High-Rise Occupants and Building Visitors
People who live or work in high-rise buildings face unique evacuation challenges. The U.S. Fire Administration advises all high-rise occupants to familiarize themselves with exit locations, practice their exit routes, and meet with building management about fire drills. Stairwells, not elevators, are the evacuation path during a fire, and knowing which stairwell to use before an emergency matters more than most people realize.
This guidance extends beyond regular occupants. If you’re visiting a building you don’t normally occupy, FEMA recommends noting the locations of exits, fire alarm pull stations, and fire extinguishers when you first walk in. Look for posted maps near exits or in the lobby. The principle is simple: anyone inside a building during an emergency needs to know how to get out, whether they work there every day or arrived ten minutes ago.
People Who Support Vulnerable Populations
Emergency planners, caregivers, and anyone who supports people with disabilities, older adults, or individuals experiencing homelessness should receive targeted preparedness training.
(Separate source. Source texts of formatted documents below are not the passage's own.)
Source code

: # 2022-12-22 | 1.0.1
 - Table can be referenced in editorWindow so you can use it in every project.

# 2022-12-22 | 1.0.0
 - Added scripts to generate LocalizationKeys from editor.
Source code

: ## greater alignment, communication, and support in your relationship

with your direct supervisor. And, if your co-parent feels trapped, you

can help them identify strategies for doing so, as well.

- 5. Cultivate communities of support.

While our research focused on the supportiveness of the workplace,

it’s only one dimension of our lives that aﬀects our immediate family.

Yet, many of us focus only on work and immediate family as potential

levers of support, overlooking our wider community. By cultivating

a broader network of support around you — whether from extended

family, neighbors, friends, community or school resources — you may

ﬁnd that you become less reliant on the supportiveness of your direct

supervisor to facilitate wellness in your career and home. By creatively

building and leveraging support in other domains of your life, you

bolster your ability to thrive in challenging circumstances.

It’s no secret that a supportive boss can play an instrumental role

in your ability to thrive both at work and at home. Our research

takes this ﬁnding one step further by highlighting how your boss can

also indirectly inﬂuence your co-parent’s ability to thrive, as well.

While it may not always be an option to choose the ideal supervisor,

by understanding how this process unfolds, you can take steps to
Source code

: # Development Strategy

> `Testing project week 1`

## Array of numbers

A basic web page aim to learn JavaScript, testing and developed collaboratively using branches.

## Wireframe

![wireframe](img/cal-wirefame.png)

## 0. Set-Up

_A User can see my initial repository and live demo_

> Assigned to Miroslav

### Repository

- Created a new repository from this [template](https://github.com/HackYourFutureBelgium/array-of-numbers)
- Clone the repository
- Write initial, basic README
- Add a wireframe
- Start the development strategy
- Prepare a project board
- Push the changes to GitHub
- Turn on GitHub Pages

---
SAMHSA provides training resources specifically for emergency planners serving people with disabilities, covering ADA compliance, effective communication during crises, and planning that preserves independence during disaster response and recovery.
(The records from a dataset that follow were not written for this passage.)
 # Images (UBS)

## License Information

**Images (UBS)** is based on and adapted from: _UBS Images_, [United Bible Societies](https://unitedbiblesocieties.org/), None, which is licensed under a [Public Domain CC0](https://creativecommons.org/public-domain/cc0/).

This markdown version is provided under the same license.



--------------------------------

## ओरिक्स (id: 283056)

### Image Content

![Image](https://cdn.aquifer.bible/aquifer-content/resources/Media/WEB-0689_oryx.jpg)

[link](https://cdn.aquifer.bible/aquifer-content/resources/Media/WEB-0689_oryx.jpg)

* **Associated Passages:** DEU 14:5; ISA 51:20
This matters because standard evacuation procedures often assume a baseline level of mobility, hearing, vision, and cognitive function that not everyone has. A caregiver in a group home, a teacher in a special education classroom, or a staff member at an assisted living facility needs to know how emergency procedures apply to the specific people they support. Generic training isn’t enough when someone in your care uses a wheelchair, is deaf, has an intellectual disability, or relies on powered medical equipment.
Emergency Management and Supervisory Personnel
FEMA’s Incident Command System training framework identifies tiers of preparation based on responsibility level. The basic ICS course is designed for all personnel who may respond to or be affected by an incident. A more advanced course targets those likely to assume supervisory positions during a response. Additional coursework covers Emergency Operations Center functions for personnel who would staff coordination roles during larger events.
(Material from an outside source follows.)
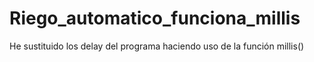 # Riego_automatico_funciona_millis
He sustituido los delay del programa haciendo uso de la función millis()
In practical terms, this means that managers, department heads, building supervisors, and anyone who might coordinate others during an emergency should go beyond basic drill participation. They need to understand the command structure that first responders will use when they arrive, how information flows during an incident, and what their decision-making authority looks like before professional responders take over.
What Training Actually Accomplishes
A scoping review of health emergency preparedness exercises found that drills and exercises consistently improve participants’ knowledge of emergency procedures, their overall competence, and their confidence in responding. Those gains are measurable immediately after training. The evidence on whether those improvements hold up over time or translate directly into better outcomes during real emergencies is more limited, which is precisely why repeated practice matters. A single drill teaches the plan. Regular drills keep it fresh.
The Red Cross recommendation of twice-yearly drills for households reflects this reality. So does OSHA’s requirement to re-train employees whenever plans change. Preparedness isn’t a one-time event. It’s a skill that degrades without practice, and it only works when the people who need it most, meaning everyone who would be present during an actual emergency, have done it recently enough to remember what to do.